Cloud HPC Firm Dares Scientists to Ask Big Questions

August 20, 2013 Off By David

Grazed from PCWire. Author: Alex Woodie.

Cloud-based supercomputing is, theoretically, a great idea, but the trend has not taken off as some in the HPC field believed it would. That isn’t stopping the folks at Cycle Computing, who say its Amazon-based supercomputers are not only helping scientists and researchers get real work done, but freeing their brains to ask the really big questions.
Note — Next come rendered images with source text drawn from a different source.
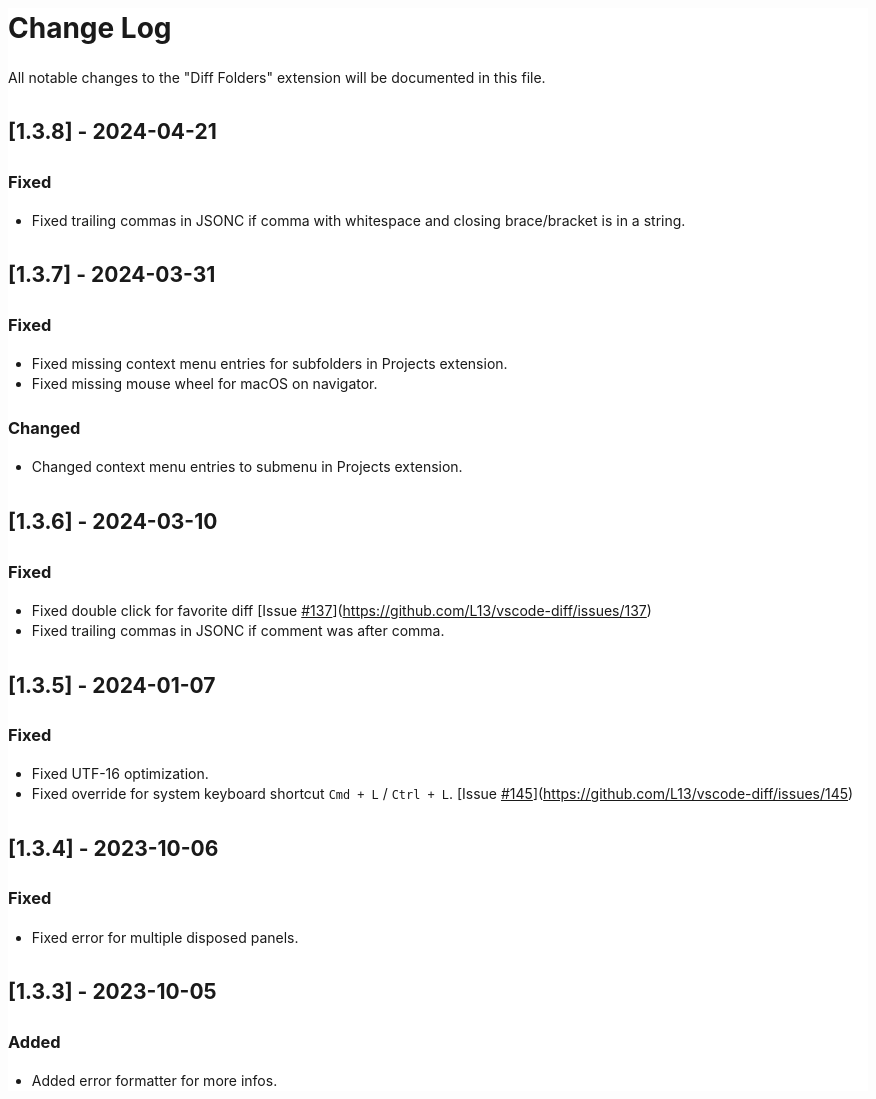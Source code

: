 # Change Log
All notable changes to the "Diff Folders" extension will be documented in this file.

## [1.3.8] - 2024-04-21

### Fixed

- Fixed trailing commas in JSONC if comma with whitespace and closing brace/bracket is in a string.

## [1.3.7] - 2024-03-31

### Fixed

- Fixed missing context menu entries for subfolders in Projects extension.
- Fixed missing mouse wheel for macOS on navigator.

### Changed

- Changed context menu entries to submenu in Projects extension.

## [1.3.6] - 2024-03-10

### Fixed

- Fixed double click for favorite diff [Issue [#137](https://github.com/l13/vscode-diff/issues/137)](https://github.com/L13/vscode-diff/issues/137)
- Fixed trailing commas in JSONC if comment was after comma.

## [1.3.5] - 2024-01-07

### Fixed

- Fixed UTF-16 optimization.
- Fixed override for system keyboard shortcut `Cmd + L` / `Ctrl + L`. [Issue [#145](https://github.com/l13/vscode-diff/issues/145)](https://github.com/L13/vscode-diff/issues/145)

## [1.3.4] - 2023-10-06

### Fixed

- Fixed error for multiple disposed panels.

## [1.3.3] - 2023-10-05

### Added

- Added error formatter for more infos.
Scientific creativity is being hamstrung by the finite resources of traditional fixed-size supercomputing infrastructures, Cycle Computing CEO Jason Stowe said in a recent video. While all kinds of advances are being made in the HPC arena–particularly on the software side–all too often, scientists and researchers can’t adequately explore their ideas or ask the big questions due to a sheer lack of HPC capacity…

"We end up with an innovation bottleneck with today’s fixed-sized clusters," Stowe said in the video. "We get into a long term habit [where] many researchers and engineers are essentially forced to subtlety confine the questions they ask to the 256 cores of infrastructure that they were able to afford last year…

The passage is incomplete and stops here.